For the following question,
$$ \mathbf{F}=\langle-y, x\rangle $$ For this field:
Compute the line integral along the path that goes from (0,0) to (1,1) by first going along the $x$ -axis to (1,0) and then going up one unit to (1,1) .
I got an answer of $0$, by doing:
But the answer key concludes that the answer is $1$:
To compute $\int_{C} \mathbf{F} \cdot d \mathbf{r}$ we break the curve into two pieces, then add the line integrals along each piece. First, fix $y=0$ (so $d y=0$ ) and let $x$ range from 0 to 1 . $$ \int_{x=0}^{x=1} \mathbf{F} \cdot d \mathbf{r}=\int_{x=0}^{x=1}-y d x+x d y=\int_{0}^{1} 0 d x=0 $$ Next, fix $x=1$ (so $d x=0$ ) and let $y$ range from 0 to 1: $$ \int_{y=0}^{y=1} \mathbf{F} \cdot d \mathbf{r}=\int_{y=0}^{y=1}-y d x+1 d y=1 $$ We conclude that $\int_{C} \mathbf{F} \cdot d \mathbf{r}=1$
I understand the solution from the answer key, but I don't get why my solution doesn't work. Please assist.

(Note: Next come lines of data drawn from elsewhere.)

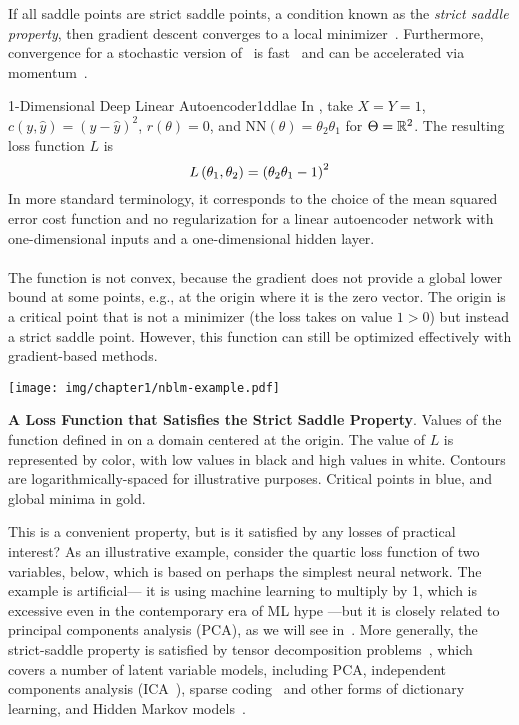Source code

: \documentclass[../../thesis.tex]{subfiles}
\begin{document}
If all saddle points are strict saddle points,
a condition known as the \emph{strict saddle property},
then gradient descent converges to a local minimizer~\cite{lee2016,lee2019}.
Furthermore, convergence for a stochastic
version of~ is fast~\cite{jin2018a}
and can be accelerated via momentum~\cite{jin2018b}.

\begin{example}[float=hp]{1-Dimensional Deep Linear Autoencoder}{1ddlae}
	In , take $X = Y = 1$,
	$c(y, \hat{y}) = {\left(y - \hat{y}\right)}^2$,
	$r(\theta) = 0$,
	and
	$\mathrm{NN}(\theta) = \theta_2\theta_1$
	for $\Theta = \mathbb{R}^2$.
	The resulting loss function $L$ is
	\begin{equation}\equationlabel{nblm-example}
		L\left(\theta_1, \theta_2\right) = {\left(\theta_2\theta_1 - 1\right)}^2
	\end{equation}
	In more standard terminology,
	it corresponds to the choice of
	the mean squared error cost function
	and no regularization
	for a linear autoencoder network
	with one-dimensional inputs
	and a one-dimensional hidden layer.
	\\ \ \\
	The function is not convex,
	because the gradient
	does not provide a global lower bound
	at some points, e.g., at the origin
	where it is the zero vector.
	The origin is a critical point
	that is not a minimizer
	(the loss takes on value $1 > 0$)
	but instead a strict saddle point.
	However, this function can still be optimized effectively with
	gradient-based methods.

	\begin{center}
		\texttt{[image: img/chapter1/nblm-example.pdf]}
	\end{center}
	{\textbf{A Loss Function that Satisfies the Strict Saddle Property}.}%
	{Values of the function defined in 
	 on a domain centered at the origin.
	 The value of $L$ is represented by color,
	 with low values in black and high values in white.
	 Contours are logarithmically-spaced for illustrative purposes.
	 Critical points in blue, and global minima in gold.}
\end{example}

This is a convenient property, but is it satisfied
by any losses of practical interest?
As an illustrative example, consider the quartic loss function
of two variables,  below,
which is based on perhaps the simplest neural network.
The example is artificial---
it is using machine learning to multiply by 1,
which is excessive even in the contemporary era of ML hype
---but it is closely related to principal components analysis (PCA),
as we will see in~.
More generally, the strict-saddle property is
satisfied by tensor decomposition problems~\cite{ge2015},
which covers a number of latent variable models, including
PCA,
independent components analysis (ICA~\cite{bell1997,comon2009}),
sparse coding~\cite{olshausen1996}
and other forms of dictionary learning,
and Hidden Markov models~\cite{anandkumar2012}.
\end{document}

Your error is in the second integral. Along the path from $(0, 0)$ to $(1, 0)$ we can take as parameterization $x= t$ (from $0$ to $1$), $y= 0$ for all $t$. So $F(x,y)= \langle-y, x\rangle= \langle 0,t \rangle$ and the vector differential is $\langle dt, 0 \rangle$ so the integral is $$\int_0^1 \langle 0, t \rangle \cdot \langle dt, 0 \rangle = \int_0^t 0= 0$$ That is what you correctly have.
Along the path from $(1, 0)$ to $(1, 1)$ we can take as parameterization $x= 1$ for all $t$, $y= t$ (from $0$ to $1$). So $F(x,y)= \langle -y, x \rangle= \langle -t, 1 \rangle$ (not $\langle-t, 0 \rangle $ because $x= 1$) and the vector differential is $\langle 0, dy \rangle$ so the integral is $$\int_0^1 \langle -t, 1 \rangle \cdot \langle 0, dy \rangle = \int_0^1 dy= 1$$
So the complete integral is 1. Again, your error is that on the second line, from $(1, 0)$ to $(1, 1)$ as $x$ is always $1$, not $0$.